Pietro Schincariol sul Montenero era stato gravemente ferito da una granata a una gamba ed era rimasto muto sotto una catasta di commilitoni cadaveri. Dopo tre giorni, sentendo parlare italiano, aveva chiamato aiuto. Nell’ospedale da campo la gamba amputata gli era stata sostituita con una di ceramica. Inviato a Torino in una struttura che ospitava gli invalidi di guerra vi era rimasto per un anno e mezzo e nel periodo della riabilitazione aveva imparato il mestiere di ciabattino, mestiere che avrebbe poi esercitato per tutta la vita.
Durante la dura occupazione del ’18 per evitare di essere catturati dagli occupanti le tentavano tutte, come Ceschin Erminio che teneva la barba lunga e incolta per sembrare più vecchio.
Ros Vincenzo durante un assalto era rimasto sepolto sotto la terra sollevata da una granata. Un addetto al recupero dei feriti nella foga di estrarlo dalla terra gli aveva piantato un piccone sulla schiena. Vincenzo avrebbe maledetto la guerra per tutto il resto della sua esistenza perché, uscito dal conflitto illeso dai colpi nemici, aveva rischiato la pelle per la picconata di un commilitone.

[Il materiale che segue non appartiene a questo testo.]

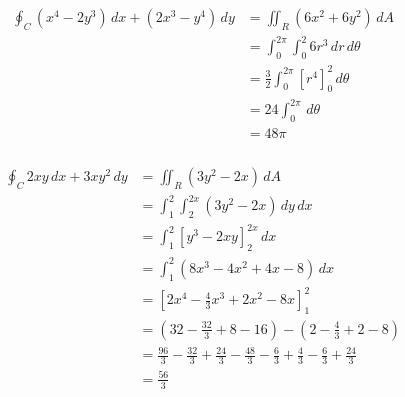 \documentclass{article}
\begin{document}
\begin{align*}
  \oint_C (x^4 - 2 y^3) \,dx + (2 x^3 - y^4) \,dy & = \iint_R (6 x^2 + 6 y^2) \,dA                    \\
                                                  & = \int_0^{2 \pi} \int_0^2 6 r^3 \,dr \,d \theta   \\
                                                  & = \frac{3}{2} \int_0^{2 \pi} [r^4]_0^2 \,d \theta \\
                                                  & = 24 \int_0^{2 \pi} \,d \theta                    \\
                                                  & = 48 \pi
\end{align*}

\setcounter{subsubsection}{8}
\subsubsection{}

\begin{align*}
  \oint_C 2 x y \,dx + 3 x y^2 \,dy & = \iint_R (3 y^2 - 2 x) \,dA                                                                                         \\
                                    & = \int_1^2 \int_2^{2 x} (3 y^2 - 2 x) \,dy \,dx                                                                      \\
                                    & = \int_1^2 [y^3 - 2 x y]_2^{2 x} \,dx                                                                                \\
                                    & = \int_1^2 (8 x^3 - 4 x^2 + 4 x - 8) \,dx                                                                            \\
                                    & = \left[ 2 x^4 - \frac{4}{3} x^3 + 2 x^2 - 8 x \right]_1^2                                                           \\
                                    & = \left( 32 - \frac{32}{3} + 8 - 16 \right) - \left( 2 - \frac{4}{3} + 2 - 8 \right)                                 \\
                                    & = \frac{96}{3} - \frac{32}{3} + \frac{24}{3} - \frac{48}{3} - \frac{6}{3} + \frac{4}{3} - \frac{6}{3} + \frac{24}{3} \\
                                    & = \frac{56}{3}
\end{align*}
\end{document}
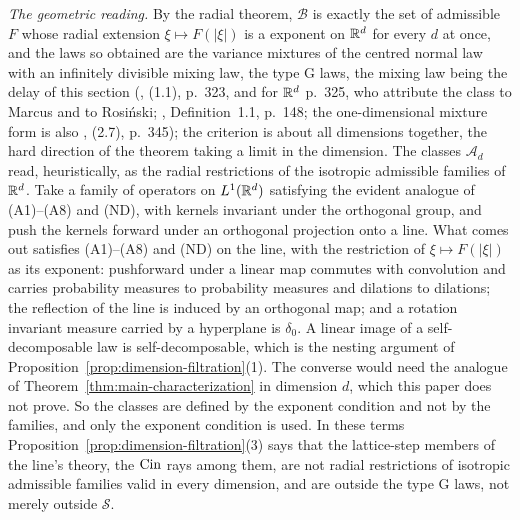 \begin{remark}\label{rem:dimension-filtration}
\emph{The geometric reading.} By the radial theorem, $\mathcal{B}$ is exactly the set of
admissible $F$ whose radial extension $\xi \mapsto F(|\xi|)$ is a \Levy{} exponent on $\RR^d$
for every $d$ at once, and the laws so obtained are the variance mixtures of the centred normal
law with an infinitely divisible mixing law, the type G laws, the mixing law being the delay of
this section (, (1.1), p.~323, and for $\RR^d$ p.~325, who attribute the class to
Marcus and to Rosi\'nski; , Definition~1.1, p.~148; the
one-dimensional mixture form is also , (2.7), p.~345); the criterion is about all
dimensions together, the hard direction of the theorem taking a limit in the dimension. The
classes $\mathcal{A}_d$ read, heuristically, as the radial restrictions of the isotropic
admissible families of $\RR^d$. Take a family of operators on $L^1(\RR^d)$ satisfying the evident
analogue of (A1)--(A8) and (ND), with kernels invariant under the orthogonal group, and push the
kernels forward under an orthogonal projection onto a line. What comes out satisfies (A1)--(A8)
and (ND) on the line, with the restriction of $\xi \mapsto F(|\xi|)$ as its exponent: pushforward
under a linear map commutes with convolution and carries probability measures to probability
measures and dilations to dilations; the reflection of the line is induced by an orthogonal map;
and a rotation invariant measure carried by a hyperplane is $\delta_0$. A linear
image of a self-decomposable law is self-decomposable, which is the nesting argument of
Proposition~\ref{prop:dimension-filtration}(1). The converse would need the analogue of
Theorem~\ref{thm:main-characterization} in dimension $d$, which this paper does not prove. So the
classes are defined by the exponent condition and not by the families, and only the exponent
condition is used. In these terms Proposition~\ref{prop:dimension-filtration}(3) says that the lattice-step members
of the line's theory, the $\Cin$ rays among them, are not radial restrictions of isotropic
admissible families valid in every dimension, and are outside the type G laws, not merely
outside $\mathcal{S}$.


\end{remark}
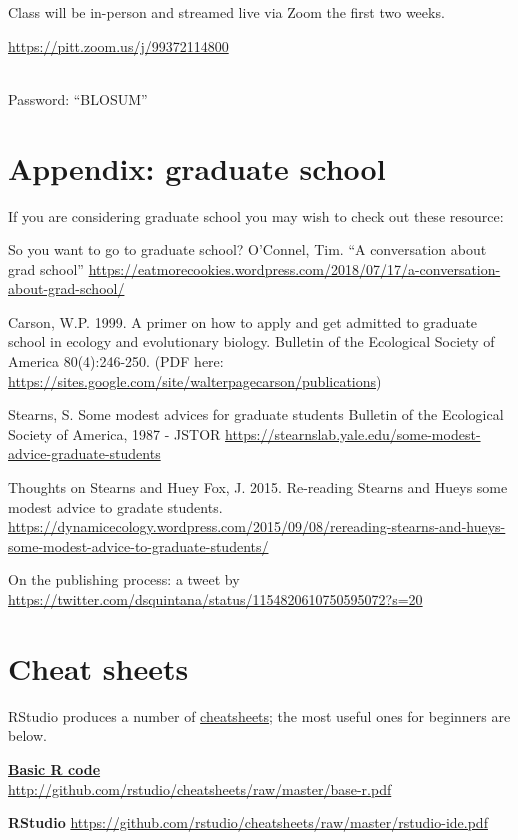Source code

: \documentclass[
]{book}
\begin{document}
Class will be in-person and streamed live via Zoom the first two weeks.

\url{https://pitt.zoom.us/j/99372114800}\strut \\
Password: ``BLOSUM''

\hypertarget{appendix-graduate-school}{%
\chapter{Appendix: graduate school}\label{appendix-graduate-school}}

If you are considering graduate school you may wish to check out these resource:

So you want to go to graduate school?
O'Connel, Tim. ``A conversation about grad school'' \url{https://eatmorecookies.wordpress.com/2018/07/17/a-conversation-about-grad-school/}

Carson, W.P. 1999. A primer on how to apply and get admitted to graduate school in ecology and evolutionary biology. Bulletin of the Ecological Society of America 80(4):246-250. (PDF here: \url{https://sites.google.com/site/walterpagecarson/publications})

Stearns, S. Some modest advices for graduate students
Bulletin of the Ecological Society of America, 1987 - JSTOR
\url{https://stearnslab.yale.edu/some-modest-advice-graduate-students}

Thoughts on Stearns and Huey
Fox, J. 2015. Re-reading Stearns and Hueys some modest advice to gradate students.
\url{https://dynamicecology.wordpress.com/2015/09/08/rereading-stearns-and-hueys-some-modest-advice-to-graduate-students/}

On the publishing process: a tweet by \citet{dsquintana}
\url{https://twitter.com/dsquintana/status/1154820610750595072?s=20}

\hypertarget{cheat-sheets}{%
\chapter{Cheat sheets}\label{cheat-sheets}}

RStudio produces a number of \href{https://www.rstudio.com/resources/cheatsheets/\#ide}{cheatsheets}; the most useful ones for beginners are below.

\href{http://github.com/rstudio/cheatsheets/raw/master/base-r.pdf}{\textbf{Basic R code}}\\
\url{http://github.com/rstudio/cheatsheets/raw/master/base-r.pdf}

\textbf{RStudio}
\url{https://github.com/rstudio/cheatsheets/raw/master/rstudio-ide.pdf}
\end{document}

L’alpino Lot Onorato Antonio, fratello del nonno materno di Angelo Miraval, raccontava che nella casa di Rua, nel difficile anno dell’occupazione, erano rimaste solo due sue sorelle e 7 bambini, gli uomini erano tutti al fronte al di là del Piave.
La famiglia Lot aveva una mucca, che, per paura che i soldati nemici portassero via, veniva nascosta nel tinello di casa. Un collaborazionista aveva fatto la spia e aveva portato a casa Lot gli occupanti che si erano portati via la bestia. Ritornato dal fronte, Onorato, incontrato il collaborazionista, lo aveva tramortito di botte, fino a ridurlo in fin di vita. Processato per tentato omicidio il giudice gli aveva chiesto se fosse pentito. Onorato aveva ribadito con spavalderia che l’unica cosa di cui si pentiva era di non averlo ammazzato…
Antiga Antonio, dispersosi durante un bombardamento nemico che aveva distrutto la sua postazione, era stato ritrovato sano a salvo dopo alcuni giorni in una minuscola casera sulle pendici del Grappa. Ricordava sempre che i proiettili dei cannoni nemici che vedeva arrivare erano grossi come caretei da 2 etoitri de proseco… Il prosecco, uno dei protagonisti della storia di San Pietro, con i suoi grappoli a ricamare d’oro le colline di questo lembo della Marca Trevigiana.
Le penne nere di San Pietro hanno voluto questo Ottantesimo per ricordare gli alpini che hanno dato un pezzo della loro esistenza a questo Gruppo e a questo paese. Mario Casagrande ringrazia tutti coloro che si sono impegnati a vario modo nella manifestazione e in particolare il giovane segretario Christian Faldon, per l’enorme mole di lavoro svolto con passione e competenza.